British screenwriter, film producer and director

Stuart Hazeldine (born 10 June 1971 in Surrey, England) is a British screenwriter, film producer and director. He is best known for his 2009 psychological thriller Exam, for which he was nominated for a BAFTA Award for Outstanding Debut by a British Writer, Director or Producer. He also directed the 2017 film adaptation of William P. Young's novel The Shack. He currently resides in London.

==Biography==
Raised in Hersham, Surrey, he began making student films while studying American History at the University of Kent and the University of Massachusetts Amherst. After graduation, he sold his first feature screenplay, Underground, to British producers Jeremy Bolt and Paul Trijbits in 1995.

His first produced script was the science fiction adventure TV movie Riverworld, based on the novels by Philip Jose Farmer, for Alliance Atlantis and the Sci Fi Channel. It premiered in March 2003.

In 2005 he wrote and directed his debut short film, Christian.

In 2006 he rewrote the supernatural thriller Knowing, directed by Alex Proyas and starring Nicolas Cage, then he adapted John Milton's epic poem Paradise Lost for Legendary Pictures.

In 2007 he wrote an uncredited draft of the remake of The Day the Earth Stood Still, directed by Scott Derrickson and starring Keanu Reeves, and co-wrote an adaptation of John Christopher's science fiction trilogy The Tripods with Alex Proyas.

In 2010/11 he co-wrote the screenplay Moses, based on the life of the Biblical prophet and leader, with American writer Michael Green for Lin Pictures and Warner Bros.

In 2013 he rewrote the historical epic Agincourt, based on the Bernard Cornwell novel Azincourt, for director Michael Mann and Independent Film Company.

He identifies as a Christian.

===Exam===

In 2008 he wrote, directed, produced and financed his debut feature film, the psychological thriller Exam, which stars Luke Mably, Colin Salmon and Jimi Mistry.
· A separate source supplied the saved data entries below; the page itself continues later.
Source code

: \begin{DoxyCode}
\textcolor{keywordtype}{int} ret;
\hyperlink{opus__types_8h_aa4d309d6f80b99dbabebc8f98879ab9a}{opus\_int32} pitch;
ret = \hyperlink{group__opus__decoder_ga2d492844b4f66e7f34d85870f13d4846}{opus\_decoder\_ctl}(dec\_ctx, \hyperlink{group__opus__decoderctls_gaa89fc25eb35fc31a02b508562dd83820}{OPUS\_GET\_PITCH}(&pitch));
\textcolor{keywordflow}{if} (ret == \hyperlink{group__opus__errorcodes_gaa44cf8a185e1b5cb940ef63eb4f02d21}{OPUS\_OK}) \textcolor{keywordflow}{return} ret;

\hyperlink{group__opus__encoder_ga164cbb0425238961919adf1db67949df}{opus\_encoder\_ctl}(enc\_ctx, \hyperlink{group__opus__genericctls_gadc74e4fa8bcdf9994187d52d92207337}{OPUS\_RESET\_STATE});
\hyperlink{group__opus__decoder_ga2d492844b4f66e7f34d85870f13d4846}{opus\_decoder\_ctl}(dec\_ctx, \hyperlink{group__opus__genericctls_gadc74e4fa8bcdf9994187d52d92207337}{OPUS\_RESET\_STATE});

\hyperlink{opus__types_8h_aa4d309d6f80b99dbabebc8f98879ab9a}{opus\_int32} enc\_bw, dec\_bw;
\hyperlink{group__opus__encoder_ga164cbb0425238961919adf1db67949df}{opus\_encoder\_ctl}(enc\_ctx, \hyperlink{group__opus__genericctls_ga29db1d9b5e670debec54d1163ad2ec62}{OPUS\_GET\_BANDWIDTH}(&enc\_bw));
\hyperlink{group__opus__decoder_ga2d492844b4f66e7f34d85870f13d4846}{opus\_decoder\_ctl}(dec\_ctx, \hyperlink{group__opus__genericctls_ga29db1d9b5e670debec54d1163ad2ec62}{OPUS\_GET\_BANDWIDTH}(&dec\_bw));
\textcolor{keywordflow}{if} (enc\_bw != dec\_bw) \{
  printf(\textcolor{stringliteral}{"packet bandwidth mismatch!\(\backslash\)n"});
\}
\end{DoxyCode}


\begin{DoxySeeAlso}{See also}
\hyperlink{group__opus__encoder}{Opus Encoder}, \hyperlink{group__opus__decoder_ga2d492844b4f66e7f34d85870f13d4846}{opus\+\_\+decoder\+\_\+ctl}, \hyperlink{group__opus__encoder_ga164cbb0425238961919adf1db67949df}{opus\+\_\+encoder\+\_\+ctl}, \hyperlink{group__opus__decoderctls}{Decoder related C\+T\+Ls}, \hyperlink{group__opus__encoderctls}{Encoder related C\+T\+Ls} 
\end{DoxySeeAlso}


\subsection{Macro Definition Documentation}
The film was completed in May 2009 and received its World Premiere at the Edinburgh Film Festival on 19 June 2009. It then screened at the Raindance Film Festival 2009 where it was nominated for Best UK Feature and was subsequently nominated for the Raindance Award (for films made 'under the radar' without industry help) at the 2009 British Independent Film Awards.

The film was released in UK cinemas on 8 January 2010 by Hazeldine Films and Miracle Communications, garnering four star reviews from Empire, Total Film and Little White Lies magazines and on 7 June it was released on DVD and Blu-ray by Sony Pictures Home Entertainment.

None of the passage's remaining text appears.